[[ PROVIDED DATA, beginning ]]
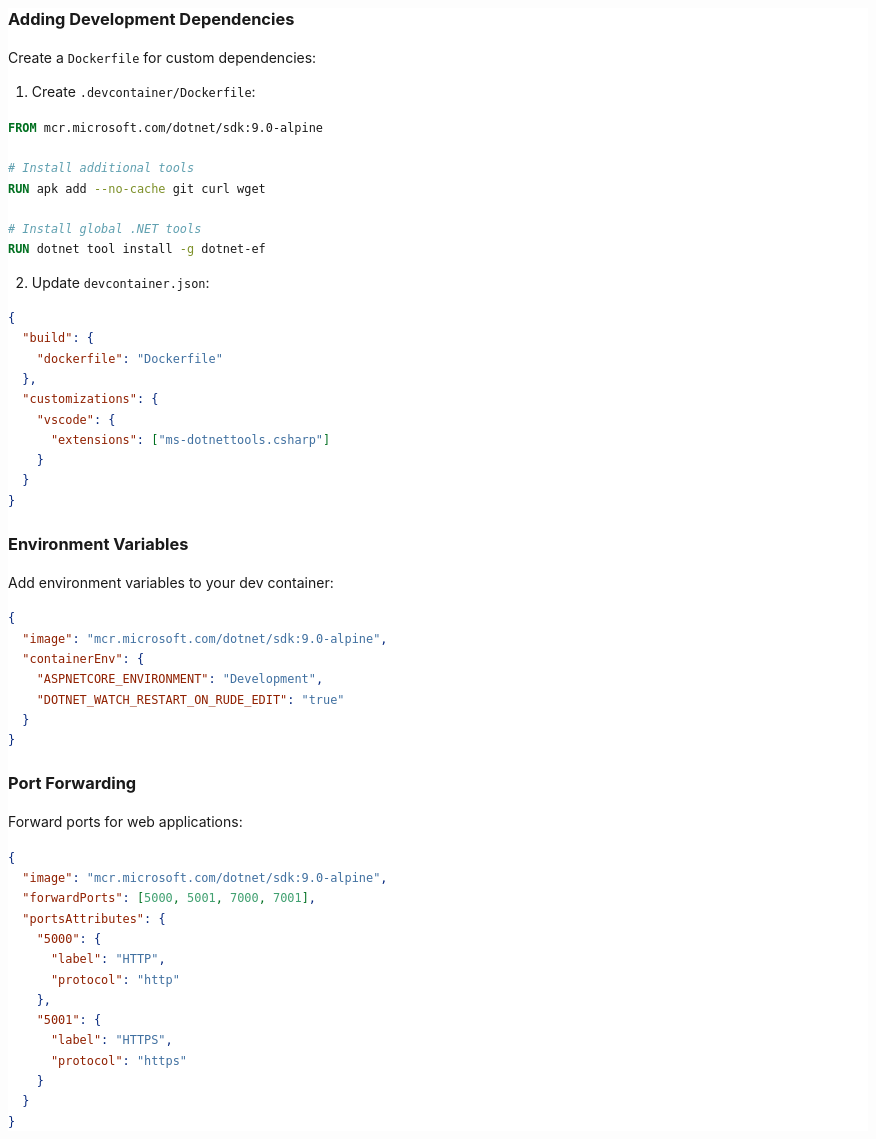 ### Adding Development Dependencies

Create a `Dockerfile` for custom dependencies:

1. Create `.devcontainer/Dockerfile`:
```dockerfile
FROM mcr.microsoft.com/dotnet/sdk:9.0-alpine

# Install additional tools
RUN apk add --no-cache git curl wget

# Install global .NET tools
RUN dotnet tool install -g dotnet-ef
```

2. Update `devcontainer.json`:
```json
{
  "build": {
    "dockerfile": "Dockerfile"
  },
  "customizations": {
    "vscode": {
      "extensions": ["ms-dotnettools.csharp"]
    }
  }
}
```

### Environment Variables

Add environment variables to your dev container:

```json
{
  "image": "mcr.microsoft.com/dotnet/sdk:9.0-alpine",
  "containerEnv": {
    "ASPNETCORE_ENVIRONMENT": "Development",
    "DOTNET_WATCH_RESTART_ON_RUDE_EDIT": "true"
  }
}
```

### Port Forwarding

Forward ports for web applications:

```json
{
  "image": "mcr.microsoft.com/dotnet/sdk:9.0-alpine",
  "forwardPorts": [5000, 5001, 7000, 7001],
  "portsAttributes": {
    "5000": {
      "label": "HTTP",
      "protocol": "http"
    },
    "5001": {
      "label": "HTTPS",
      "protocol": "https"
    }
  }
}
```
[[ PROVIDED DATA, end ]]
PROMPT: Every line above is to be returned exactly, with its pictures removed.

ANSWER BOX:
 ### Adding Development Dependencies

Create a `Dockerfile` for custom dependencies:

1. Create `.devcontainer/Dockerfile`:
```dockerfile
FROM mcr.microsoft.com/dotnet/sdk:9.0-alpine

# Install additional tools
RUN apk add --no-cache git curl wget

# Install global .NET tools
RUN dotnet tool install -g dotnet-ef
```

2. Update `devcontainer.json`:
```json
{
  "build": {
    "dockerfile": "Dockerfile"
  },
  "customizations": {
    "vscode": {
      "extensions": ["ms-dotnettools.csharp"]
    }
  }
}
```

### Environment Variables

Add environment variables to your dev container:

```json
{
  "image": "mcr.microsoft.com/dotnet/sdk:9.0-alpine",
  "containerEnv": {
    "ASPNETCORE_ENVIRONMENT": "Development",
    "DOTNET_WATCH_RESTART_ON_RUDE_EDIT": "true"
  }
}
```

### Port Forwarding

Forward ports for web applications:

```json
{
  "image": "mcr.microsoft.com/dotnet/sdk:9.0-alpine",
  "forwardPorts": [5000, 5001, 7000, 7001],
  "portsAttributes": {
    "5000": {
      "label": "HTTP",
      "protocol": "http"
    },
    "5001": {
      "label": "HTTPS",
      "protocol": "https"
    }
  }
}
```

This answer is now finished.